• [DESCRIPTION OF THE TASK] Whenever a line in the data below includes the string "width", copy it out.

──────── EXERCISE MATERIALS

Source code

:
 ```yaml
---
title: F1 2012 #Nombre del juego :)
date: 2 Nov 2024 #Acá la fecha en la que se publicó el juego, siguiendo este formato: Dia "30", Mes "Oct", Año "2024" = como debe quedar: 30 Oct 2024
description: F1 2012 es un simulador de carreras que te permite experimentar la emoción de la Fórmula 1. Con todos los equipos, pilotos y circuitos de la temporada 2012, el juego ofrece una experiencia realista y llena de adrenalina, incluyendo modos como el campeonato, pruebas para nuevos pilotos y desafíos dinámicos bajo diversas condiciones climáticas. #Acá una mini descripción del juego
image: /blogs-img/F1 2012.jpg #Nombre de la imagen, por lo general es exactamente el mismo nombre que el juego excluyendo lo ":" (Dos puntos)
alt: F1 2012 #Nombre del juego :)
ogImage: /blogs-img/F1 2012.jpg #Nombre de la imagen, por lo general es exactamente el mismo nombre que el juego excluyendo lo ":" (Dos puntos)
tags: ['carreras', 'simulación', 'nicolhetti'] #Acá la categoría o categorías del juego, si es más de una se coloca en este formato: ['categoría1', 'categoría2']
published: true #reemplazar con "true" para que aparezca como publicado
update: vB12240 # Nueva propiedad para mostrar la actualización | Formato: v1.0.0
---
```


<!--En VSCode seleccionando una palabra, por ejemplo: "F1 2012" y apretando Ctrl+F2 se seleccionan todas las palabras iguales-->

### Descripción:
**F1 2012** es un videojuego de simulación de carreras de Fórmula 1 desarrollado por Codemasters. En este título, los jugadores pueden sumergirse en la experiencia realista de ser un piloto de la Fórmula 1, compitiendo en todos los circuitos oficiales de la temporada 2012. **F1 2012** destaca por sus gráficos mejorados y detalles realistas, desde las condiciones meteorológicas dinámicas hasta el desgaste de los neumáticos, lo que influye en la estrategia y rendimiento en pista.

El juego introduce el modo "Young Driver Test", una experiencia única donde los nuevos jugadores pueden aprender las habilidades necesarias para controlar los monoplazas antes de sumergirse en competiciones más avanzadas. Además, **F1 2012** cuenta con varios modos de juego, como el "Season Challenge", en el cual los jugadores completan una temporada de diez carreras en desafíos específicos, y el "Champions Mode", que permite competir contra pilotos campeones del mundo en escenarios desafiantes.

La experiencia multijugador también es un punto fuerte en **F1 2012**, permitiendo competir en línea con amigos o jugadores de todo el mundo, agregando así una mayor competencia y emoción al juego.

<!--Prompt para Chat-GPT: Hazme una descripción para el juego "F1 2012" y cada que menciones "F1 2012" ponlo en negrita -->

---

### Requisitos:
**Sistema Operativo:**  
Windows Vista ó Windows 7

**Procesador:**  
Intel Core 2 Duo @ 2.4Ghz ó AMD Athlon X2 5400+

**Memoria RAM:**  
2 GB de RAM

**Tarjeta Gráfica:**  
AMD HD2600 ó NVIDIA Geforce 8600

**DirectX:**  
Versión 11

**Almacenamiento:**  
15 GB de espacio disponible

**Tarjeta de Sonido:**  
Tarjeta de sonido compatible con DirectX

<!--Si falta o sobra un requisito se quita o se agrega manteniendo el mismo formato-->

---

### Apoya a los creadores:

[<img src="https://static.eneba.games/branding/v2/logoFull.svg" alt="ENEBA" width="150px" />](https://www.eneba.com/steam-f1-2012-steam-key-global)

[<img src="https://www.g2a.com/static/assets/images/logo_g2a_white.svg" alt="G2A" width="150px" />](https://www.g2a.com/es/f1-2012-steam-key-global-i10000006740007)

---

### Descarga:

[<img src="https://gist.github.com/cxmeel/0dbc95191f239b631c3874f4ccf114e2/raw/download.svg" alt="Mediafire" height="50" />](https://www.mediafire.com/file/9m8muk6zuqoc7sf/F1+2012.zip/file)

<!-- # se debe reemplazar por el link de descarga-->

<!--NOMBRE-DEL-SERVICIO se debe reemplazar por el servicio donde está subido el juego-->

────────────────

• [ANSWER]
[<img src="https://static.eneba.games/branding/v2/logoFull.svg" alt="ENEBA" width="150px" />](https://www.eneba.com/steam-f1-2012-steam-key-global)
[<img src="https://www.g2a.com/static/assets/images/logo_g2a_white.svg" alt="G2A" width="150px" />](https://www.g2a.com/es/f1-2012-steam-key-global-i10000006740007)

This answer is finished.